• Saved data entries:
■ ■ ■

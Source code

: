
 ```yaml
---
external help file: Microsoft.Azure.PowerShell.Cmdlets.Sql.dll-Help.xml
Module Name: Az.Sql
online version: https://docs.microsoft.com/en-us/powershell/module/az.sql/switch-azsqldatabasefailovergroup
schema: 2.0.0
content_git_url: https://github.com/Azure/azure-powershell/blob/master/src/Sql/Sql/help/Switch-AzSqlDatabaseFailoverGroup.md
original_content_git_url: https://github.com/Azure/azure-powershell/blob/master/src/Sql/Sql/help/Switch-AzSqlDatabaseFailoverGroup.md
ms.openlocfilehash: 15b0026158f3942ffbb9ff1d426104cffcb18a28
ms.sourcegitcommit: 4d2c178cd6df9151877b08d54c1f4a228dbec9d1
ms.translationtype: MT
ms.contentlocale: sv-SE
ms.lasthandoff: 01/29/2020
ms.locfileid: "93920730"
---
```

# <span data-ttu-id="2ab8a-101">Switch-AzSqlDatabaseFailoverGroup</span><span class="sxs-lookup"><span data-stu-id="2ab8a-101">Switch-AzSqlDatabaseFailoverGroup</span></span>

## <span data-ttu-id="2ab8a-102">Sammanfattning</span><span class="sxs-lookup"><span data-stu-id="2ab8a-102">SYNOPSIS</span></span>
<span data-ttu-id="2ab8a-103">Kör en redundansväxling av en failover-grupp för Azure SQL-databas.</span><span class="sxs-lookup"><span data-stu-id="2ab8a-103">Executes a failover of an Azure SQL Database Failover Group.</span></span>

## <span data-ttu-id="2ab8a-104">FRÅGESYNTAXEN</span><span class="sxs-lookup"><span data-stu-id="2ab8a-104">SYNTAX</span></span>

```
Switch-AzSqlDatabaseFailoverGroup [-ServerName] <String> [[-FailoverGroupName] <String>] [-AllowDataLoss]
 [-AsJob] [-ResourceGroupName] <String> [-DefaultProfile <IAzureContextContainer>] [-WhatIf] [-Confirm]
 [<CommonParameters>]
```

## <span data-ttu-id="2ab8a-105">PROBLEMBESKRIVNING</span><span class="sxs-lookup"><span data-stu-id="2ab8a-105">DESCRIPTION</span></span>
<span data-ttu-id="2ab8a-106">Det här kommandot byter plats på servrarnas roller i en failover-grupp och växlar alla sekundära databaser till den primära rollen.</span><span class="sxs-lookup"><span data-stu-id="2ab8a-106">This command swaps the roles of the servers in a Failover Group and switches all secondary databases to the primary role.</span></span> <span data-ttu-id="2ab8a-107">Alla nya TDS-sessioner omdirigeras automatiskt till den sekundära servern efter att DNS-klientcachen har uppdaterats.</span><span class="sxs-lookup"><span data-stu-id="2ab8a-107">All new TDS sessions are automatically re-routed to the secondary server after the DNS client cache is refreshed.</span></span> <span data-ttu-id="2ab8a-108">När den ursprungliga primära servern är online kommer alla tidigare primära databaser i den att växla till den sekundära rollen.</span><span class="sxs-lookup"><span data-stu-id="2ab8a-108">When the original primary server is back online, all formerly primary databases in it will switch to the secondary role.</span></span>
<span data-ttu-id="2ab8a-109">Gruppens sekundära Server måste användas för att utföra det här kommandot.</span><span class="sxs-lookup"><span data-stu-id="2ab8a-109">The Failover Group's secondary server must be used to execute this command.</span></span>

■ ■ ■

• Prompt:
Your answer must be an exact copy of all the entries.

• Solution to this problem:
Source code

:
 ```yaml
---
external help file: Microsoft.Azure.PowerShell.Cmdlets.Sql.dll-Help.xml
Module Name: Az.Sql
online version: https://docs.microsoft.com/en-us/powershell/module/az.sql/switch-azsqldatabasefailovergroup
schema: 2.0.0
content_git_url: https://github.com/Azure/azure-powershell/blob/master/src/Sql/Sql/help/Switch-AzSqlDatabaseFailoverGroup.md
original_content_git_url: https://github.com/Azure/azure-powershell/blob/master/src/Sql/Sql/help/Switch-AzSqlDatabaseFailoverGroup.md
ms.openlocfilehash: 15b0026158f3942ffbb9ff1d426104cffcb18a28
ms.sourcegitcommit: 4d2c178cd6df9151877b08d54c1f4a228dbec9d1
ms.translationtype: MT
ms.contentlocale: sv-SE
ms.lasthandoff: 01/29/2020
ms.locfileid: "93920730"
---
```

# <span data-ttu-id="2ab8a-101">Switch-AzSqlDatabaseFailoverGroup</span><span class="sxs-lookup"><span data-stu-id="2ab8a-101">Switch-AzSqlDatabaseFailoverGroup</span></span>

## <span data-ttu-id="2ab8a-102">Sammanfattning</span><span class="sxs-lookup"><span data-stu-id="2ab8a-102">SYNOPSIS</span></span>
<span data-ttu-id="2ab8a-103">Kör en redundansväxling av en failover-grupp för Azure SQL-databas.</span><span class="sxs-lookup"><span data-stu-id="2ab8a-103">Executes a failover of an Azure SQL Database Failover Group.</span></span>

## <span data-ttu-id="2ab8a-104">FRÅGESYNTAXEN</span><span class="sxs-lookup"><span data-stu-id="2ab8a-104">SYNTAX</span></span>

```
Switch-AzSqlDatabaseFailoverGroup [-ServerName] <String> [[-FailoverGroupName] <String>] [-AllowDataLoss]
 [-AsJob] [-ResourceGroupName] <String> [-DefaultProfile <IAzureContextContainer>] [-WhatIf] [-Confirm]
 [<CommonParameters>]
```

## <span data-ttu-id="2ab8a-105">PROBLEMBESKRIVNING</span><span class="sxs-lookup"><span data-stu-id="2ab8a-105">DESCRIPTION</span></span>
<span data-ttu-id="2ab8a-106">Det här kommandot byter plats på servrarnas roller i en failover-grupp och växlar alla sekundära databaser till den primära rollen.</span><span class="sxs-lookup"><span data-stu-id="2ab8a-106">This command swaps the roles of the servers in a Failover Group and switches all secondary databases to the primary role.</span></span> <span data-ttu-id="2ab8a-107">Alla nya TDS-sessioner omdirigeras automatiskt till den sekundära servern efter att DNS-klientcachen har uppdaterats.</span><span class="sxs-lookup"><span data-stu-id="2ab8a-107">All new TDS sessions are automatically re-routed to the secondary server after the DNS client cache is refreshed.</span></span> <span data-ttu-id="2ab8a-108">När den ursprungliga primära servern är online kommer alla tidigare primära databaser i den att växla till den sekundära rollen.</span><span class="sxs-lookup"><span data-stu-id="2ab8a-108">When the original primary server is back online, all formerly primary databases in it will switch to the secondary role.</span></span>
<span data-ttu-id="2ab8a-109">Gruppens sekundära Server måste användas för att utföra det här kommandot.</span><span class="sxs-lookup"><span data-stu-id="2ab8a-109">The Failover Group's secondary server must be used to execute this command.</span></span>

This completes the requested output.